Der Skandal aber, der am tiefsten in ein Geflecht aus Parteiprominenz, Schickeria und Halbwelt reichte, war nach einem unscheinbaren Frachtschiff benannt: „Lucona“. Die ging – gemeinsam mit sechs Matrosen – und einer angeblich wertvollen Fracht durch eine Explosion im Indischen Ozean unter. Begünstigter der Versicherung war Udo Proksch, ein Werbekreativer, Besitzer der Hofzuckerbäckerei „Demel“, Waffennarr, Frauenverzehrer, Journalistenfreund, Begründer des „Club 45″ im Demel, in dem sich allerlei Prominenz traf – ein „bunter Hund“ eben. Oder ein genialer Networker, wie man heute sagen würde.

Die dunkle Seite des Udo Proksch waren ungeklärte Beziehungen zu Waffenschiebern und Technologie-„Exporteuren“ (in den damaligen Ostblock) und eben die „Lucona“. Es dauerte Jahre, bis sich aus dem Verdacht der Sprengung der „Lucona“ ein anklagereifes Substrat ergab – und die Zahl der hochgestellten Freunde hauptsächlich aus dem SP-Lager, die sich für Proksch einsetzten, war Legion. Zwischendurch floh er auf die Philippinen und unterzog sich einer Gesichtsoperation. Am Ende wurde er doch verurteilt und wanderte ins Gefängnis, wo er bei einer Herzoperation starb.

Text auszugsweise aus

Hans Rauscher | Die Bilder Österreichs
Hans Rauscher versammelt erstmals die Bilder, die jeder mit Österreich assoziiert, die der österreichischen Identität zugrunde liegen. Er zeigt die Fotos, Fernsehbilder, Plakate und Gemälde historischer Ereignisse, die sich tief in unser kollektives Gedächtnis eingebrannt haben. Er führt uns in ein Museum mit den Bildikonen Österreichs und erzählt eine Geschichte der Emotionen unseres Landes.
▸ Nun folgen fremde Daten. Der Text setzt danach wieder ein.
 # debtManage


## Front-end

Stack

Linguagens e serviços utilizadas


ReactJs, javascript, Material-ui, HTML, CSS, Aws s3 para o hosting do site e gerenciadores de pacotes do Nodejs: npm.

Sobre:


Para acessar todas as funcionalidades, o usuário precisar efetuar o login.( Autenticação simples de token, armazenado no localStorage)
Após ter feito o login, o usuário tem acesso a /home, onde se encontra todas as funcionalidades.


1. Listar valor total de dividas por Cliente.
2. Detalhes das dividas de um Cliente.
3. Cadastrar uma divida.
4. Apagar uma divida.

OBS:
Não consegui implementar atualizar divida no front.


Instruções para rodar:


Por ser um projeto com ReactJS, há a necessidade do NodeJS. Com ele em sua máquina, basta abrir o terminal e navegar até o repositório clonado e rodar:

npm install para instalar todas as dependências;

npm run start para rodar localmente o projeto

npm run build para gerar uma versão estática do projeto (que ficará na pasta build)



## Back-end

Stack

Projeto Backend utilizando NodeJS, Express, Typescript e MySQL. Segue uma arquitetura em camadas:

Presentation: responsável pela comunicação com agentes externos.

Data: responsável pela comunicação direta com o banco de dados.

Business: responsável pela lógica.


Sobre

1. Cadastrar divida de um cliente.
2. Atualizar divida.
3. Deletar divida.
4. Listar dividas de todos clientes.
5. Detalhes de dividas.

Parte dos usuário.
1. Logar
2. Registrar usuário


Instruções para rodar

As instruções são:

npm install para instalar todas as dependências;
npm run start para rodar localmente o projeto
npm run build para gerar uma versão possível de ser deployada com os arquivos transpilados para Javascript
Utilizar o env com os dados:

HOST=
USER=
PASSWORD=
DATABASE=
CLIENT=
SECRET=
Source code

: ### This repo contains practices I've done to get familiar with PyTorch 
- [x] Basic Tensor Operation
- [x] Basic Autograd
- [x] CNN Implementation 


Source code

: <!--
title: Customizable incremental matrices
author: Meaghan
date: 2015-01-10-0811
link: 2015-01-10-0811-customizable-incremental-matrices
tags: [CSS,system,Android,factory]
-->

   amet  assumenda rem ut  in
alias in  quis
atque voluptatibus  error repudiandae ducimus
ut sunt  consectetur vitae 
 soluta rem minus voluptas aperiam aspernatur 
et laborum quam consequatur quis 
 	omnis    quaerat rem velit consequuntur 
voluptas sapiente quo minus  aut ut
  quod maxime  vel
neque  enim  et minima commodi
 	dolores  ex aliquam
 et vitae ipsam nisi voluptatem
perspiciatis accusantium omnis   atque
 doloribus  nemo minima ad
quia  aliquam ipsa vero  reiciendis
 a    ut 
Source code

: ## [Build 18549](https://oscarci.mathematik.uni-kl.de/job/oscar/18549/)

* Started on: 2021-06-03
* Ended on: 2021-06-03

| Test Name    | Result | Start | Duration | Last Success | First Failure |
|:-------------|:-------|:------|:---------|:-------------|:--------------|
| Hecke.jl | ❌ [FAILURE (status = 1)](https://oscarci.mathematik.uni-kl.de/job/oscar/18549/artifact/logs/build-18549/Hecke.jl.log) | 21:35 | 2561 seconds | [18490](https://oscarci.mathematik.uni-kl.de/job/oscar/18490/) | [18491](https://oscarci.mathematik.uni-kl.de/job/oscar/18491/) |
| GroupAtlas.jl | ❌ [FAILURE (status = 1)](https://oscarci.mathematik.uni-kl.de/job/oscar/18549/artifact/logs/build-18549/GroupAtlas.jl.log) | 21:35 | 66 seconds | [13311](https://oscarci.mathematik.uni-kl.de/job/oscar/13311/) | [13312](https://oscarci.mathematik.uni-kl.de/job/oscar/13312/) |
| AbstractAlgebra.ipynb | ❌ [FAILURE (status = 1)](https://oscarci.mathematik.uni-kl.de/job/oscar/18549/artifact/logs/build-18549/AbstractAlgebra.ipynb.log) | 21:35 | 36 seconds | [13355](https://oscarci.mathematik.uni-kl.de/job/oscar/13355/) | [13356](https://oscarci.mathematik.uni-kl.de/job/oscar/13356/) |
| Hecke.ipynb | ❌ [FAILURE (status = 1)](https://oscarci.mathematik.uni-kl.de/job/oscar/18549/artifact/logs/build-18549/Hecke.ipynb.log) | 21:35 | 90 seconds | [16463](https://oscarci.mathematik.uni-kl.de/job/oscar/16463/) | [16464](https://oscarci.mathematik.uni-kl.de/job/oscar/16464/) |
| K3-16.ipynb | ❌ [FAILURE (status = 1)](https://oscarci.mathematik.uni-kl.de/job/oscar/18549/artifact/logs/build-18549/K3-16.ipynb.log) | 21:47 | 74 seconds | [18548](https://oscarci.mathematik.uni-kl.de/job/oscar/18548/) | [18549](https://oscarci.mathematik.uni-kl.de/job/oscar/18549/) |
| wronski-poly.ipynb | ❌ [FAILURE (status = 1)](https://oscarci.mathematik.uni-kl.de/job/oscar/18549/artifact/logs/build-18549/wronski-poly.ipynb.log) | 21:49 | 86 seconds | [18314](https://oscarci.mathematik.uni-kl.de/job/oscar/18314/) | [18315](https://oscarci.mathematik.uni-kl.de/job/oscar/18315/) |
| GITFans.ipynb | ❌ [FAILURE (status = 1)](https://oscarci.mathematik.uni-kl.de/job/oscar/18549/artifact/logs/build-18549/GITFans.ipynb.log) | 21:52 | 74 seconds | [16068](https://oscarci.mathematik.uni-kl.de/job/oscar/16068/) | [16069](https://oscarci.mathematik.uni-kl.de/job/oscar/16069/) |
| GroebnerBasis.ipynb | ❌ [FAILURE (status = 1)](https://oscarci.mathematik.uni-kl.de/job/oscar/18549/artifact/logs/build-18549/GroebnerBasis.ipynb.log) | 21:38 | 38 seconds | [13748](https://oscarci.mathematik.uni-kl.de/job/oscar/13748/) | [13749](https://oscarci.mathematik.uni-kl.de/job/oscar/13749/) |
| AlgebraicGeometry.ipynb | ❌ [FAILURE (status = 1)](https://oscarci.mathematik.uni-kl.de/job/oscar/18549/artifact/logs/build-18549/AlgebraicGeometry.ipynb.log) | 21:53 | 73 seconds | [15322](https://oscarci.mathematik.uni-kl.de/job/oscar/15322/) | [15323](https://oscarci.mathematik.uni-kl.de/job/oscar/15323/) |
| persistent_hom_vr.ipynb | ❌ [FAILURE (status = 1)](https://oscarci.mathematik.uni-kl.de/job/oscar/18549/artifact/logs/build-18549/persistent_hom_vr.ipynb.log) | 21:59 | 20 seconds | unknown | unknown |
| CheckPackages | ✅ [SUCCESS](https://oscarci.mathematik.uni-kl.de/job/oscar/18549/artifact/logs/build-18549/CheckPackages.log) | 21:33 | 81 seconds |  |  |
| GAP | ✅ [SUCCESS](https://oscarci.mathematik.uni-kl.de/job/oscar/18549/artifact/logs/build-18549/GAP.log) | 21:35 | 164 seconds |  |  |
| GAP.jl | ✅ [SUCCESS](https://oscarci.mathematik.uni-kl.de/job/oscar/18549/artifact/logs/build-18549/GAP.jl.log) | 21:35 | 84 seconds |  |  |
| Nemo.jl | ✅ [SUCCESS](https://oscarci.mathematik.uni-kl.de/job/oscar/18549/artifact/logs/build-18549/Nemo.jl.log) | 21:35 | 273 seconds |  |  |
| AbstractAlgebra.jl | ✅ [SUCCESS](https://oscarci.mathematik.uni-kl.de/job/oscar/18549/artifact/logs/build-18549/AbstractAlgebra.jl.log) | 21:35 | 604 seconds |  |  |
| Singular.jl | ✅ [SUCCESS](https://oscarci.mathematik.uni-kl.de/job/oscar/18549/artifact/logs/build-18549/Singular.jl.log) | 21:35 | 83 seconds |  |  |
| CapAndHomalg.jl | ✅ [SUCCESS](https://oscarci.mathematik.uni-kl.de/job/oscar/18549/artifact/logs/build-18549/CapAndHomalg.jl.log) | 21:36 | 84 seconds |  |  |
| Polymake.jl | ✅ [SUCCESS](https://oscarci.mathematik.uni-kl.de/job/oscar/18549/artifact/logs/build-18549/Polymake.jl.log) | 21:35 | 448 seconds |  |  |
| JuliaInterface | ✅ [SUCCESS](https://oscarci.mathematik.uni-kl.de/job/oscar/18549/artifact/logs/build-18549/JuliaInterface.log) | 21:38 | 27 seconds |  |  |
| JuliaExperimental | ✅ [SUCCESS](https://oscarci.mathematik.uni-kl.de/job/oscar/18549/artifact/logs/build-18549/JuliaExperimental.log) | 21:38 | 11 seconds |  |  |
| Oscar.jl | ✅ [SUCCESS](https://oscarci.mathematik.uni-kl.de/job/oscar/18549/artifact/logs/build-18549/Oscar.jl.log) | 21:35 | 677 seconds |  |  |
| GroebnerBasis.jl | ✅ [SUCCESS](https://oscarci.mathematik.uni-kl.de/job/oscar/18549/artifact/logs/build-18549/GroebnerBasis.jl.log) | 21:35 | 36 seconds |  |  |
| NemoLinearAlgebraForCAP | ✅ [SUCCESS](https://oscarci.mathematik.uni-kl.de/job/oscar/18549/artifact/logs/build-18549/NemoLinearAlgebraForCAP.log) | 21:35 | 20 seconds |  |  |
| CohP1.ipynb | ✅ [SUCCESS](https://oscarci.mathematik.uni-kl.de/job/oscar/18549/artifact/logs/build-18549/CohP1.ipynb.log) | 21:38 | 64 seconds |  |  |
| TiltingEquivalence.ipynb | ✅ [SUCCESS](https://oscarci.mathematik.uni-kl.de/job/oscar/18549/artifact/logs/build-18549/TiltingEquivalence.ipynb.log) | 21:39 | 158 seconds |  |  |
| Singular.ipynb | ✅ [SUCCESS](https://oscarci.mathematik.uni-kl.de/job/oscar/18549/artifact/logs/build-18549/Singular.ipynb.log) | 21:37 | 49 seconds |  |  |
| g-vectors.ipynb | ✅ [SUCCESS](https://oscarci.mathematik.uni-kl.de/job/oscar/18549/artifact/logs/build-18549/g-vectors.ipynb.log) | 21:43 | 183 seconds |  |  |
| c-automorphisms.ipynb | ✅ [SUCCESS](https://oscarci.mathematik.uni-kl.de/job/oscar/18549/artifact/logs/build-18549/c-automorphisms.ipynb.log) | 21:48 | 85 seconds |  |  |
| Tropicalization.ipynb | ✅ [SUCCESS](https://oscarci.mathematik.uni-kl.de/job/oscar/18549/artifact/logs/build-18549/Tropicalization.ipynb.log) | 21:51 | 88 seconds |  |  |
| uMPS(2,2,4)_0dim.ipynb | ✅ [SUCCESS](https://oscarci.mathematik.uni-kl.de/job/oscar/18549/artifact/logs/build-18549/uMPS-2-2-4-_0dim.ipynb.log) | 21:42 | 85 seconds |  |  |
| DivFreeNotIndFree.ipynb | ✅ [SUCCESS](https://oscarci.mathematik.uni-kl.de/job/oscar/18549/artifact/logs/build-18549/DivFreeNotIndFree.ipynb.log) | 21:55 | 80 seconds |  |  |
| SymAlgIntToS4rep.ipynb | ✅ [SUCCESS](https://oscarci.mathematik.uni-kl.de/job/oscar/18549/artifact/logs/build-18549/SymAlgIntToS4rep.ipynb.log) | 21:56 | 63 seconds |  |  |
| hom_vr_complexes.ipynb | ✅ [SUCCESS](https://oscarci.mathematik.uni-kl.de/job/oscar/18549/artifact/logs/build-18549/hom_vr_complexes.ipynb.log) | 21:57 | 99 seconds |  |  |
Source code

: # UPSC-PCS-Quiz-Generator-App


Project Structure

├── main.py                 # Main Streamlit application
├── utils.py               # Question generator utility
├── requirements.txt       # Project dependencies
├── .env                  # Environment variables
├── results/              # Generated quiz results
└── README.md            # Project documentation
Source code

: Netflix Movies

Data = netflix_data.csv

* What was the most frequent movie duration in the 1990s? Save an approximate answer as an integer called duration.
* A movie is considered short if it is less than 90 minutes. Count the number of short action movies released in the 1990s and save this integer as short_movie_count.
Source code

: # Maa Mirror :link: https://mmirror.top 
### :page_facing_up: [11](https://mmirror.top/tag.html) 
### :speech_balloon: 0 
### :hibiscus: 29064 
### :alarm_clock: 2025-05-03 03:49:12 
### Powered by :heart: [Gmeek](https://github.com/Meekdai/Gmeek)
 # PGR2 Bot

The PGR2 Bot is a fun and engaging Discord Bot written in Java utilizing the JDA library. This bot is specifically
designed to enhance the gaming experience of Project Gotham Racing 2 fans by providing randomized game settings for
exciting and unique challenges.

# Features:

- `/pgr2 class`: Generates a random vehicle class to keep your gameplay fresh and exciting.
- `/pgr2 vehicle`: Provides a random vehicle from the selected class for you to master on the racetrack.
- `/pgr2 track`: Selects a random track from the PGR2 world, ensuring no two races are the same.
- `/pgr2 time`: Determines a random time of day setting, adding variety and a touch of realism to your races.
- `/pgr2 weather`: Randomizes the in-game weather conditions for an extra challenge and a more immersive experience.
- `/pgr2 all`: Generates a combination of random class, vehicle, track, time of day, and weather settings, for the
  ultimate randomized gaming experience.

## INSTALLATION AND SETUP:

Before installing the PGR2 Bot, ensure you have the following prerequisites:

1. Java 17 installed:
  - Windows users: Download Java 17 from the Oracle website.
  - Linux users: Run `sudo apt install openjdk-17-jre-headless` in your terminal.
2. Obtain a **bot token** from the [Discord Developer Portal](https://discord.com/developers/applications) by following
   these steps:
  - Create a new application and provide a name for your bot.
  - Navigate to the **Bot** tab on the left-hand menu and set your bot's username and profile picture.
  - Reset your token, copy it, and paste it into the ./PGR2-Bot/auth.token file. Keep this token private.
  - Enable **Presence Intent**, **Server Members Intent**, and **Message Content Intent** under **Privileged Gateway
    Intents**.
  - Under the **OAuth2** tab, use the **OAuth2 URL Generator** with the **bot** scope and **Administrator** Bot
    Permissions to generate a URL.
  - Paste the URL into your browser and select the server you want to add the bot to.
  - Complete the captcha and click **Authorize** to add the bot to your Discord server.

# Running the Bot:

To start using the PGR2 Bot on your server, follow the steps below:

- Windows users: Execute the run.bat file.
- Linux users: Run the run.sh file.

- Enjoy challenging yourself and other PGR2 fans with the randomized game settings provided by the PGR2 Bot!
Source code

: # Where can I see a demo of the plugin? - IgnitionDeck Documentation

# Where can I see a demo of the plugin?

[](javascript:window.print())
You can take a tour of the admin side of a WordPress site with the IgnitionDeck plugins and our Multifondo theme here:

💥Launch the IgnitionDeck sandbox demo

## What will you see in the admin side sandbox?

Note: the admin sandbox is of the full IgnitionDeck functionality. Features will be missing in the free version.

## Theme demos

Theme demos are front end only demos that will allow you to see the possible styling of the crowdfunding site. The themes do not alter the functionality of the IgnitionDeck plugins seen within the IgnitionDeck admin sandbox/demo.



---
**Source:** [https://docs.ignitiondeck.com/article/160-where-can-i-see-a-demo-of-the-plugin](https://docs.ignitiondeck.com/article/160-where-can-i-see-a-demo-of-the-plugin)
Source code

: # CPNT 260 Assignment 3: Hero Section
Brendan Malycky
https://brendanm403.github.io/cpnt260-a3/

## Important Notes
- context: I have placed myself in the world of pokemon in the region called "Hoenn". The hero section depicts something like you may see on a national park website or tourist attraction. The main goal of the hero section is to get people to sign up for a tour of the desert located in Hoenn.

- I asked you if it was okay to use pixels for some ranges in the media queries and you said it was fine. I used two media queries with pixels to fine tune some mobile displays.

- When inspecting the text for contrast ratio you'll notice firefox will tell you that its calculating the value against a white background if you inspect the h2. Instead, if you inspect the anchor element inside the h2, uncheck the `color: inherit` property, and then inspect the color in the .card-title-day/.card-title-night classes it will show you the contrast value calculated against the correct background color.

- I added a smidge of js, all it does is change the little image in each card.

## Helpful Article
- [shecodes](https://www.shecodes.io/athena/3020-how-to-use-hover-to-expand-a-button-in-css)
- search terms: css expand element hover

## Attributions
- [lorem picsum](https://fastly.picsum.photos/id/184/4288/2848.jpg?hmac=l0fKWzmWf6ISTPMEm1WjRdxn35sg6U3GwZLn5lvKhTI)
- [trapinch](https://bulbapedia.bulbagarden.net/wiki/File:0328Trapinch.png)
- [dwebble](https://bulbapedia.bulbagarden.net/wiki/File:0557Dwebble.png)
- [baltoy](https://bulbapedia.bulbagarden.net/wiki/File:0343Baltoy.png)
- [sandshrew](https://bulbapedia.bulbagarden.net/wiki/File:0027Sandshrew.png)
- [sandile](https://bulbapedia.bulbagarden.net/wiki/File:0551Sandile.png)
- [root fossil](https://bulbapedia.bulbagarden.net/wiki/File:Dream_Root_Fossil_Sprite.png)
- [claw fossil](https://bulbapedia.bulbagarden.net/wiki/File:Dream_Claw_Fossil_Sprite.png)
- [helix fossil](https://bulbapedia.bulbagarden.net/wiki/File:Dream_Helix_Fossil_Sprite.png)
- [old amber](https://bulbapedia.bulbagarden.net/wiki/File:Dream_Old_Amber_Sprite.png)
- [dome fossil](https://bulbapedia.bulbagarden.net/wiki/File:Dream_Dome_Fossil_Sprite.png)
mit freundlicher Genehmigung

Christian Brandstätter Verlagsgesellschaft m.b.H.
Das Verlagsservice für Museen, Unternehmen und öffentliche Stellen
www.brandstaetter-verlag.at

OTS PRESSEAUSSENDUNG 26.08.2006

Nachlass von Udo Proksch entdeckt

Wien (OTS) – Der Fotoexperte und Museumsbetreiber Peter Coeln
(WestLicht) hat den Nachlass von Udo Proksch erworben. Mit Hilfe von
Prokschs Brüdern Rüdiger und Roderich gelang es Coeln, eine Sammlung
aus Objekten, Fotografien, Filmen, Gemälden, Kunstwerken,
persönlichen Briefen, privaten Aufzeichnungen, kreativen Entwürfen
und zahllosen Notizen aus mehreren Quellen zusammenzutragen. Das
Konvolut – ein Gesamtdokument des Lebens und Werks von Proksch aus
dem Zeitraum von 1950 bis zu seiner Inhaftierung 1990 – umfasst etwa
sechzig Kisten und wird derzeit von zehn Kunststudenten mit Hilfe der
intimen Kenntnisse von Rüdiger Proksch aufgearbeitet.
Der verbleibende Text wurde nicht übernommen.